------ Listed entries ------
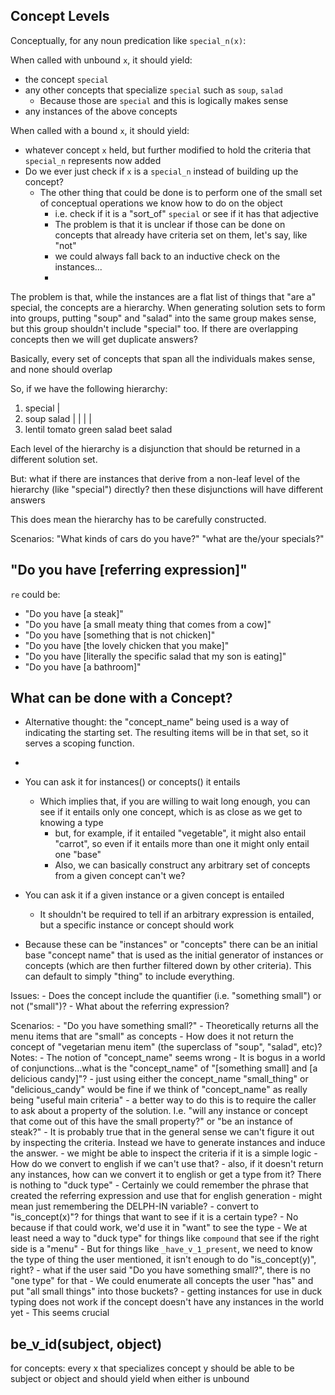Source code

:## Concept Levels
Conceptually, for any noun predication like `special_n(x)`:

When called with unbound `x`, it should yield:
- the concept `special`
- any other concepts that specialize `special` such as `soup`, `salad`
  - Because those are `special` and this is logically makes sense
- any instances of the above concepts

When called with a bound `x`, it should yield:
- whatever concept `x` held, but further modified to hold the criteria that `special_n` represents now added
- Do we ever just check if `x` is a `special_n` instead of building up the concept?
  - The other thing that could be done is to perform one of the small set of conceptual operations we know how to do on the
    object
    - i.e. check if it is a "sort_of" `special` or see if it has that adjective
    - The problem is that it is unclear if those can be done on concepts that already have criteria set on them, let's say, like "not"
    - we could always fall back to an inductive check on the instances...
    - 
The problem is that, while the instances are a flat list of things that "are a" special, the concepts are a hierarchy. When generating solution sets to form into groups, putting "soup" and "salad" into the same group makes sense, but this group shouldn't include "special" too.  If there are overlapping concepts then we will get duplicate answers?

Basically, every set of concepts that span all the individuals makes sense, and none should overlap

So, if we have the following hierarchy:

1.    special
      |
2.    soup            salad
      |       |       |            |
3.    lentil  tomato  green salad  beet salad


Each level of the hierarchy is a disjunction that should be returned in a different solution set.

But: what if there are instances that derive from a non-leaf level of the hierarchy (like "special") directly? then these disjunctions will have different answers

This does mean the hierarchy has to be carefully constructed.

Scenarios:
      "What kinds of cars do you have?"
      "what are the/your specials?"

## "Do you have [referring expression]"
`re` could be:
- "Do you have [a steak]"
- "Do you have [a small meaty thing that comes from a cow]"
- "Do you have [something that is not chicken]"
- "Do you have [the lovely chicken that you make]"
- "Do you have [literally the specific salad that my son is eating]"
- "Do you have [a bathroom]"


## What can be done with a Concept?
- Alternative thought: the "concept_name" being used is a way of indicating the starting set.  The resulting items will be in that set, so it serves a scoping function.
- 
- You can ask it for instances() or concepts() it entails
  - Which implies that, if you are willing to wait long enough, you can see if it entails only one concept, which is as close as we get to knowing a type
    - but, for example, if it entailed "vegetable", it might also entail "carrot", so even if it entails more than one it might only entail one "base"
    - Also, we can basically construct any arbitrary set of concepts from a given concept can't we?
- You can ask it if a given instance or a given concept is entailed
  - It shouldn't be required to tell if an arbitrary expression is entailed, but a specific instance or concept should work

- Because these can be "instances" or "concepts" there can be an initial base "concept name" that is used as the initial generator of instances or concepts (which are then further filtered down by other criteria).  This can default to simply "thing" to include everything.

Issues:
    - Does the concept include the quantifier (i.e. "something small") or not ("small")?
    - What about the referring expression?

Scenarios:
    - "Do you have something small?"
        - Theoretically returns all the menu items that are "small" as concepts
            - How does it not return the concept of "vegetarian menu item" (the superclass of "soup", "salad", etc)?
Notes:
    - The notion of "concept_name" seems wrong
        - It is bogus in a world of conjunctions...what is the "concept_name" of "[something small] and [a delicious candy]"?
            - just using either the concept_name "small_thing" or "delicious_candy" would be fine if we think of "concept_name" as really being "useful main criteria"
                - a better way to do this is to require the caller to ask about a property of the solution.  I.e. "will any instance or concept that come out of this have the small property?" or "be an instance of steak?"
                    - It is probably true that in the general sense we can't figure it out by inspecting the criteria.  Instead we have to generate instances and induce the answer.
                        - we might be able to inspect the criteria if it is a simple logic
        - How do we convert to english if we can't use that?
          - also, if it doesn't return any instances, how can we convert it to english or get a type from it? There is nothing to "duck type"
          - Certainly we could remember the phrase that created the referring expression and use that for english generation
            - might mean just remembering the DELPH-IN variable?
        - convert to "is_concept(x)"? for things that want to see if it is a certain type?
          - No because if that could work, we'd use it in "want" to see the type
          - We at least need a way to "duck type" for things like `compound` that see if the right side is a "menu"
        - But for things like `_have_v_1_present`, we need to know the type of thing the user mentioned, it isn't enough to do "is_concept(y)", right?
          - what if the user said "Do you have something small?", there is no "one type" for that
            - We could enumerate all concepts the user "has" and put "all small things" into those buckets?
          - getting instances for use in duck typing does not work if the concept doesn't have any instances in the world yet
            - This seems crucial
        
## be_v_id(subject, object)
for concepts: every x that specializes concept y should be able to be subject or object and should yield when either is unbound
------
Try it: Which of the lines in the data contain the string "right"? Return each one.

Solved exercise:
          - We at least need a way to "duck type" for things like `compound` that see if the right side is a "menu"
        - But for things like `_have_v_1_present`, we need to know the type of thing the user mentioned, it isn't enough to do "is_concept(y)", right?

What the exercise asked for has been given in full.